-- PROBLEM REQUIREMENTS --
Pick out all lines of the entries that include the word "tightlist" and copy them.

□ □ □ □

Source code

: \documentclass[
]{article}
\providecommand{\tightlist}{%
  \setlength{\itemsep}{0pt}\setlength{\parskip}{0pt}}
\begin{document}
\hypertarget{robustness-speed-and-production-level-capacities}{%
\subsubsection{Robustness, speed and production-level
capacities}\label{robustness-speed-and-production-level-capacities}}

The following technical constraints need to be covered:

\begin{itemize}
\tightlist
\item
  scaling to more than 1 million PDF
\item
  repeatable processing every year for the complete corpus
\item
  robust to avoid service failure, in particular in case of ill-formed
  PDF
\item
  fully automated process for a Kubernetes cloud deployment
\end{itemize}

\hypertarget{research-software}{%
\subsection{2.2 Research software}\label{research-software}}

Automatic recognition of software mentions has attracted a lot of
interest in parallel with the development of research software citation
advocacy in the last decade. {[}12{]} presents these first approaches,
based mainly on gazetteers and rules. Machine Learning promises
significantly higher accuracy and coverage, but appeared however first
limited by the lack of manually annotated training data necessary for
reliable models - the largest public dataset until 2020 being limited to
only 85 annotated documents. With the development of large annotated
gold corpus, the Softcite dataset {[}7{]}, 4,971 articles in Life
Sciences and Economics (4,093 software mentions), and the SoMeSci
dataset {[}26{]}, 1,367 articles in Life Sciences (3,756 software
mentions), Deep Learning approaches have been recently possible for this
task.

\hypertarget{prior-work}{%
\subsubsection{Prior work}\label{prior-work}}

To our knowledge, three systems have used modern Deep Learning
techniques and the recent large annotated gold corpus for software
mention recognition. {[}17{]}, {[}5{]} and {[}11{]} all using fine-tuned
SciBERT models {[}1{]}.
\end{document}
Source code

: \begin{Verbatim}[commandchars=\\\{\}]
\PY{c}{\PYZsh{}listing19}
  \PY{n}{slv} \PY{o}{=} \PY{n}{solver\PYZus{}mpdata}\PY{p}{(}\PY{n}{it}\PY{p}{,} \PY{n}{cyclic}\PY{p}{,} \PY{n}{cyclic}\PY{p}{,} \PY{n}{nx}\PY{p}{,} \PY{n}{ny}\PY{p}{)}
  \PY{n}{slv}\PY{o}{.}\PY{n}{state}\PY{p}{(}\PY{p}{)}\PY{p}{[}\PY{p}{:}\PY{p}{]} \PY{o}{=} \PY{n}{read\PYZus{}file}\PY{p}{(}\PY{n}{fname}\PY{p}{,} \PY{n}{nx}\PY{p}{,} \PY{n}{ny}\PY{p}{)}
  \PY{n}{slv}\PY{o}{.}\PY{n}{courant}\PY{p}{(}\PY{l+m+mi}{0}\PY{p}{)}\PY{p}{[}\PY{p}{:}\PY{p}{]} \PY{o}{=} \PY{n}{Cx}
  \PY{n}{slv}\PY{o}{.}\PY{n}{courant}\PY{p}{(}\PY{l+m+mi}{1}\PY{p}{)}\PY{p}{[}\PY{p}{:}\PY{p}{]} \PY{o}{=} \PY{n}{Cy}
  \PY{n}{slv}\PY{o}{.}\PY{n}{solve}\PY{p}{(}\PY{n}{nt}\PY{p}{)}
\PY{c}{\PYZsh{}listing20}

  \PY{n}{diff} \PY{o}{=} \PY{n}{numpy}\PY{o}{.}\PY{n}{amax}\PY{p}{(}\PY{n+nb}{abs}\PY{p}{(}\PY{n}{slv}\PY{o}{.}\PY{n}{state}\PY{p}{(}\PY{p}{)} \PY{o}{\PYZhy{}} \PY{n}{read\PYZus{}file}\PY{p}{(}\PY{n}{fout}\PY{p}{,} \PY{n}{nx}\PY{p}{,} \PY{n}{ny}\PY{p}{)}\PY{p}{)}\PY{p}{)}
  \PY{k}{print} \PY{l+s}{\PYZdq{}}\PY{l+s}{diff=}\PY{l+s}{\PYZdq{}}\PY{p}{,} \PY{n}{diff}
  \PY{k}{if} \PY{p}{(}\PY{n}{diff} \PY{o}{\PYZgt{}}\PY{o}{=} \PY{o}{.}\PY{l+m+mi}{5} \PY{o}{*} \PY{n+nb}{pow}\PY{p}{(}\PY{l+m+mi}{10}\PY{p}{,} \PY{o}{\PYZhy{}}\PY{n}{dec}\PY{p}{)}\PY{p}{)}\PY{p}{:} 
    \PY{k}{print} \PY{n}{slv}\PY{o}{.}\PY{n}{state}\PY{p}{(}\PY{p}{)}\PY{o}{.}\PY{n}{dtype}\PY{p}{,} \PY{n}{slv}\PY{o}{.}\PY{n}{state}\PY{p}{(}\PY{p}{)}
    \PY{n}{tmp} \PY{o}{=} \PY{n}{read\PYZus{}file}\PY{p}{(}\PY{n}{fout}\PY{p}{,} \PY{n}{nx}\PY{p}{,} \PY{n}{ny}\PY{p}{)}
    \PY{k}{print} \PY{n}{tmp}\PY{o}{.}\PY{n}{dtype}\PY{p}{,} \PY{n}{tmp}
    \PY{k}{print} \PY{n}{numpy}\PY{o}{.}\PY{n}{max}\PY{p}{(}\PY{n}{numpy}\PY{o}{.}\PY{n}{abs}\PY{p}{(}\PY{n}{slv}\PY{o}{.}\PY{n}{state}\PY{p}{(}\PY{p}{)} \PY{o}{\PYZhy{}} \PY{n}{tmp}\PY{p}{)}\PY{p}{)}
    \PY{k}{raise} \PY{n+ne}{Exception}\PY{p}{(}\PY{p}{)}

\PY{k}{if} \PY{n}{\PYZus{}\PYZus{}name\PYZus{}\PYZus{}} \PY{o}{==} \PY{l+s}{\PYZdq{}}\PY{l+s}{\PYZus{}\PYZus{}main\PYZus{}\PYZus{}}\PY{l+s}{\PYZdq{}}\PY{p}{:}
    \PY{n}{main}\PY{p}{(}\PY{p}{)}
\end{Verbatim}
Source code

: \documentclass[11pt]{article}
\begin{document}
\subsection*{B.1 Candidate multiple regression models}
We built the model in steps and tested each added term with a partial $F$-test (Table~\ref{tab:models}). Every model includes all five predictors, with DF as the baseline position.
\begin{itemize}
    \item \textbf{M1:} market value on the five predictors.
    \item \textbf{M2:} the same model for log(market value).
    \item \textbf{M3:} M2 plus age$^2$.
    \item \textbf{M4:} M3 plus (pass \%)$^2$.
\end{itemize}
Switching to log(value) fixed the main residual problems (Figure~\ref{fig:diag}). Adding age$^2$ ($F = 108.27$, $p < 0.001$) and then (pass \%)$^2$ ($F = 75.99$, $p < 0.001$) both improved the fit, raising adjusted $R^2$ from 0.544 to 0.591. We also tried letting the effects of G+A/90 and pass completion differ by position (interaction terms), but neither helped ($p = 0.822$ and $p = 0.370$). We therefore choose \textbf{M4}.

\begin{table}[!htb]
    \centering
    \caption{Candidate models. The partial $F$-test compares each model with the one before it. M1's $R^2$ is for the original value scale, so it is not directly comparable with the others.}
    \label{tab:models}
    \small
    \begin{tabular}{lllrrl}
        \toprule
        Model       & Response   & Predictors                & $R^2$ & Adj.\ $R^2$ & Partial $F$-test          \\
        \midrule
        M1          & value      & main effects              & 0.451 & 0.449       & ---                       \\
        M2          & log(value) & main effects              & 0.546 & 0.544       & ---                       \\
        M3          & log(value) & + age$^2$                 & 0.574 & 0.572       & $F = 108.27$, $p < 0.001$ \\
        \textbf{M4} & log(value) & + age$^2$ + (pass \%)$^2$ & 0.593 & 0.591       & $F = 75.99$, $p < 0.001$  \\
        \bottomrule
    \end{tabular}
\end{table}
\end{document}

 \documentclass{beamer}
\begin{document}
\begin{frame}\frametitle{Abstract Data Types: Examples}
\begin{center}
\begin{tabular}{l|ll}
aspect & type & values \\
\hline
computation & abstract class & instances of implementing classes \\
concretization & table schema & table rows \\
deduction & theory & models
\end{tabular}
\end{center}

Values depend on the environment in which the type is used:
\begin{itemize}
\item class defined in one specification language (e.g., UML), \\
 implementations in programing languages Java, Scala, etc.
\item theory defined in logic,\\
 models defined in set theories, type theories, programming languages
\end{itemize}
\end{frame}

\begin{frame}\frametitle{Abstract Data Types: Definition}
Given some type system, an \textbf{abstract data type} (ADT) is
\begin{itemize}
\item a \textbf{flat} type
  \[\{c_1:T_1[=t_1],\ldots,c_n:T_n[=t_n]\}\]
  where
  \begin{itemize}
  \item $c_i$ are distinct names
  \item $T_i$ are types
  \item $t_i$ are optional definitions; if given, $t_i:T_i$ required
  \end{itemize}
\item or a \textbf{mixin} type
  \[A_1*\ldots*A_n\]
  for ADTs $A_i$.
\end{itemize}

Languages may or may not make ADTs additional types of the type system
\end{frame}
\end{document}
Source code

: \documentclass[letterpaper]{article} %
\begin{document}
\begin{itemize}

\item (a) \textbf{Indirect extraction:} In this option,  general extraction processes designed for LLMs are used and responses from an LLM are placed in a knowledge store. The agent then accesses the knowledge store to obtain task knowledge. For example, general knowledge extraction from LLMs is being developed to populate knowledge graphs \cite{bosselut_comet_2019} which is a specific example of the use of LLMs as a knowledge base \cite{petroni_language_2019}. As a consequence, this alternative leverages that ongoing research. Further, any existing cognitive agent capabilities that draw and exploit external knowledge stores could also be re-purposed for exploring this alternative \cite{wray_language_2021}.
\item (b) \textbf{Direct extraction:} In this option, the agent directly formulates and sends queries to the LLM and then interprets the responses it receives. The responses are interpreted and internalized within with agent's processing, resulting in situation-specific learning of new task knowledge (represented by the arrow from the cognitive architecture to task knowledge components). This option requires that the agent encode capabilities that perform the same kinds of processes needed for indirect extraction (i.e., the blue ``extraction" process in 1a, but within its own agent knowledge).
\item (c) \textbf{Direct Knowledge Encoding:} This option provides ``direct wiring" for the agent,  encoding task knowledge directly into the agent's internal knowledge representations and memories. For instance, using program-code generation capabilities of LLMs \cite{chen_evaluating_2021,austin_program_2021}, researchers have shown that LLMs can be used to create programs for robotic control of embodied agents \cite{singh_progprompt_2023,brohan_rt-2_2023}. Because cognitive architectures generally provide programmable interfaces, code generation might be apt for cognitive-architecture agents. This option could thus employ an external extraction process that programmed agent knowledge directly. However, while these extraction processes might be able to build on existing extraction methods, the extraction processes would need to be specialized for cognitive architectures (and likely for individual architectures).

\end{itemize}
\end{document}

□ □ □ □

-- ANSWER BOX --
\providecommand{\tightlist}{%
\tightlist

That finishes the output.